Each manufacturer would be required to sponsor unbiased and controlled research of its opioid products, probably in universities, he said.

The FDA is also asking for a second study, said Gottlieb, to determine if opioids can Actually make users more sensitive to pain, a condition called hyperalgesia. The work of a consortium of companies is well underway and work is expected to begin shortly, he said.

In 2013, after Kolodny's group complained that opioids should be considered dangerous and ineffective for the treatment of chronic pain, the FDA commissioned similar research, particularly to try to determine if the painkillers were causing pain. hyperalgesia. Gottlieb said these studies were difficult to perform because, at the time, the FDA had authority only to require post-marketing studies on safety rather than effectiveness.

On Sunday, CBS's "60 Minutes" program explored the FDA's 2001 decision to allow long-term use of OxyContin despite lack of research demonstrating that it was safe and effective. Gottlieb conceded that it was "unfortunate that we did not do this many years ago".

The vast majority of opioid prescriptions written in 2017 involved generic versions of drugs. Research would only be required for companies that produce brand-name narcotics; generic producers would be required to adopt the same changes.

The FDA has acquired the power to require effectiveness research in an article of the Patient and Community Assistance Act, passed in October. Previously, Gottlieb said, the FDA could only order drug safety studies on the market, but the new power also allows for efficacy studies.

He added that pharmaceutical companies would soon be informed of the new requirement. A spokesman for Purdue Pharma, the company that pleaded guilty in 2007 to misleading opioids, declined to comment. A spokeswoman for the industry lobby, Pharmaceutical Research and Manufacturers of America, did not return an email requesting a comment.

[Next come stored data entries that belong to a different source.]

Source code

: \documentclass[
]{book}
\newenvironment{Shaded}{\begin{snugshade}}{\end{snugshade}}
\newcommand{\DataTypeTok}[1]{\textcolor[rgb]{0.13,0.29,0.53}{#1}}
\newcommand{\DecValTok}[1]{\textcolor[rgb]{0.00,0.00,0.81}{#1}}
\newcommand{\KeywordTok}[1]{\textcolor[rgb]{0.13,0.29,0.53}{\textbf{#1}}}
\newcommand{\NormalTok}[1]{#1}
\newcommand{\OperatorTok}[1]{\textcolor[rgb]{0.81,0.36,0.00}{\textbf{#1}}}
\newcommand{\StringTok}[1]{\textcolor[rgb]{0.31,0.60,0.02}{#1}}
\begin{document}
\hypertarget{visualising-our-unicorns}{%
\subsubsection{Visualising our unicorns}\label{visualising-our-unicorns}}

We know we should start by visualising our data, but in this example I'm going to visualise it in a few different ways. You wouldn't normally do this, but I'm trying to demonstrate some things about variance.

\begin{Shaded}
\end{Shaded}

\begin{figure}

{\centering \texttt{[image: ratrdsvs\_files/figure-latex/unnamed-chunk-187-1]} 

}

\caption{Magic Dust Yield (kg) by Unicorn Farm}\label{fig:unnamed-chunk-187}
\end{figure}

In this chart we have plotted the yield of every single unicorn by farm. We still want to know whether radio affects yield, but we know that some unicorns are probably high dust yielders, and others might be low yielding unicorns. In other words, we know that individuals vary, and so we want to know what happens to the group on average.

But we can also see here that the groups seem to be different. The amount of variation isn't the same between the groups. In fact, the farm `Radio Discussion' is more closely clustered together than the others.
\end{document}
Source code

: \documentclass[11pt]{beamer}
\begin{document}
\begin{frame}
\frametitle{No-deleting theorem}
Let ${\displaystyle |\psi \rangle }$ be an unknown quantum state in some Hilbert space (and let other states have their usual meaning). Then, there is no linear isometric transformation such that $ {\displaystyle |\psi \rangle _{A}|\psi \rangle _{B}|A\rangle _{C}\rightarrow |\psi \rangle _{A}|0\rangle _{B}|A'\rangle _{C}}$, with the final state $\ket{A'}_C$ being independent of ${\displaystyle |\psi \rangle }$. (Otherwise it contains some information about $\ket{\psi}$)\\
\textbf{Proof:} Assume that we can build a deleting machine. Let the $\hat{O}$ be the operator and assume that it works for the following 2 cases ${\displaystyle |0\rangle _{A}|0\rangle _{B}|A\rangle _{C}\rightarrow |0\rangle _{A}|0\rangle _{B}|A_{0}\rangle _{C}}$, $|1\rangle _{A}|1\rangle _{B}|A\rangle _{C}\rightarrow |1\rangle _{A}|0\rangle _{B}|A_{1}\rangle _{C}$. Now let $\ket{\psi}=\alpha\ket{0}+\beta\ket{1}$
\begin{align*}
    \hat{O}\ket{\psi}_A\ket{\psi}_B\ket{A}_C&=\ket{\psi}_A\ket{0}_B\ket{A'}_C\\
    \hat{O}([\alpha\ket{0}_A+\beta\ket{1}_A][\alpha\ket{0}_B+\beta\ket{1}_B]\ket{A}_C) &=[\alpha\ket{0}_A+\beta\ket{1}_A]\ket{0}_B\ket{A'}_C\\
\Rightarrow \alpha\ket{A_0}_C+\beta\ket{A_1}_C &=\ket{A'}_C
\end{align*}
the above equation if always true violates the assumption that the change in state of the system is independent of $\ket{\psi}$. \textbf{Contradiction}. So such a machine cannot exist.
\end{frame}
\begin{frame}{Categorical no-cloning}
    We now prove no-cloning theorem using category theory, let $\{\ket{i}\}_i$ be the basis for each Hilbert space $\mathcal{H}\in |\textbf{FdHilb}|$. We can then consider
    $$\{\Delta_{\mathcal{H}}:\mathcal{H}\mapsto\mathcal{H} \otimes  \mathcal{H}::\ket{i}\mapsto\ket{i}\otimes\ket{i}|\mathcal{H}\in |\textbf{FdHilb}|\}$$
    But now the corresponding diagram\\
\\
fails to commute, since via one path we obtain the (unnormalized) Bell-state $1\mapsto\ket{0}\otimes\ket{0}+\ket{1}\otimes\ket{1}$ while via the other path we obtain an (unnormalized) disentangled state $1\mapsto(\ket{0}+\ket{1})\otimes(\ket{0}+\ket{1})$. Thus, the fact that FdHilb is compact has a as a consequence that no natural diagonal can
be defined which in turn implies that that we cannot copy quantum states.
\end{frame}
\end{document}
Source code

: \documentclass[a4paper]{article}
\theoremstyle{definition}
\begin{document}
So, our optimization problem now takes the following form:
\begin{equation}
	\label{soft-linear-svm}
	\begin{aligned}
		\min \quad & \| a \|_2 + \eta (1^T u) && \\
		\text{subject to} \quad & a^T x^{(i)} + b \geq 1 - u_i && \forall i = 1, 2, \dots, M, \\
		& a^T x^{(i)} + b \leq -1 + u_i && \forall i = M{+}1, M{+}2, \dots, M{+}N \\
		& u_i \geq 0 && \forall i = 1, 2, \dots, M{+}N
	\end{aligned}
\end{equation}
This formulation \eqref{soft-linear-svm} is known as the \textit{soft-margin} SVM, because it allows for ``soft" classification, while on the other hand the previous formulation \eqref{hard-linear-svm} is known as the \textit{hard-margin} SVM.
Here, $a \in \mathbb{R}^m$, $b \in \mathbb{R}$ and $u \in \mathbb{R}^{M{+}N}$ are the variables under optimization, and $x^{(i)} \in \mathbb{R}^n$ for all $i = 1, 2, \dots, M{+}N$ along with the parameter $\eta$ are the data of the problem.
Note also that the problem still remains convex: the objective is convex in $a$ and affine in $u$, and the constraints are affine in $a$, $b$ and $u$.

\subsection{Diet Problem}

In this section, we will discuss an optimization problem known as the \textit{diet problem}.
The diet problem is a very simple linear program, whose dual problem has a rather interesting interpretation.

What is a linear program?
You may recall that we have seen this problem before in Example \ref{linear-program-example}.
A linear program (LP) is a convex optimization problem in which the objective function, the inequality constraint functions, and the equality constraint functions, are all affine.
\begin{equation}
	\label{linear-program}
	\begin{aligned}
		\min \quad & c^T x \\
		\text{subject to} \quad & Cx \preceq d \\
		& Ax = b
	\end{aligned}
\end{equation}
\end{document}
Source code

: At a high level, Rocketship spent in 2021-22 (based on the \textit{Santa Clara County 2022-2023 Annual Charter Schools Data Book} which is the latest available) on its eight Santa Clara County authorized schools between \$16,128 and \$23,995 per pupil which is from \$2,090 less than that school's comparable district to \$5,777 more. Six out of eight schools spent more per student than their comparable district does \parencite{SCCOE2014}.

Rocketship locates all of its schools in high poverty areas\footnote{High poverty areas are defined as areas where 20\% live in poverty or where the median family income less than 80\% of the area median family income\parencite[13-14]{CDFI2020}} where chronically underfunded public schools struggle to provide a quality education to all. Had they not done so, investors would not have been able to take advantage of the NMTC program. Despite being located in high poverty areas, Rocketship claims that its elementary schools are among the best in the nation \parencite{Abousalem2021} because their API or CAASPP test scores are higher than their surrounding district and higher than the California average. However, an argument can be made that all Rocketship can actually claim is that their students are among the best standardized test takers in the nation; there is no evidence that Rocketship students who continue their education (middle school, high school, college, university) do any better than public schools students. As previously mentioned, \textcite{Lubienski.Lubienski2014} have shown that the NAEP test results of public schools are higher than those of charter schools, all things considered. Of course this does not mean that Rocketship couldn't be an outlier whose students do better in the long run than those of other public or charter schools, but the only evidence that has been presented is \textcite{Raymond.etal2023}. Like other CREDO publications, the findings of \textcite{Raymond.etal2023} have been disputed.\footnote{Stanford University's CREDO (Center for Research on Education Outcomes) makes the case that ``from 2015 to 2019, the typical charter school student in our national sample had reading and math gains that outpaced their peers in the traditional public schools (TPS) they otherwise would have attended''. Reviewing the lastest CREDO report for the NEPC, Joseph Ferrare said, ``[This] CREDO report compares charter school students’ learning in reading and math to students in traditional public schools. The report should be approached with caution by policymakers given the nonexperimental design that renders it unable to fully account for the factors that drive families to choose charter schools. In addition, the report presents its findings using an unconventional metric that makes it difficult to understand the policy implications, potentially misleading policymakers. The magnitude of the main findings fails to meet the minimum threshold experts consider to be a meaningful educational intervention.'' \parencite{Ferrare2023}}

Gottlieb had previously said the FDA should play a more active role in the fight against the opioid crisis, which claimed the lives of 47,600 people overdoses in 2017. In November, when the FDA approved a new powerful opioid, Dsuvia had been the subject of criticism. ability to take into account the benefits and adverse effects of an opioid on public health, its risk of being diverted to abusers, and to determine whether it has unique benefits before deciding to future applications.

After peaking in 2012 at more than 255 million, the number of opioid prescriptions written each year has fallen sharply to reach 191.2 million in 2017, according to the Centers for Control and Disease Control. disease prevention, and the number of overdose deaths of prescription narcotics has also stabilized. Nevertheless, the number of overdose deaths from opioids is six times higher than in 1999, with more users succumbing to heroin and, in recent years, to illicit fentanyl.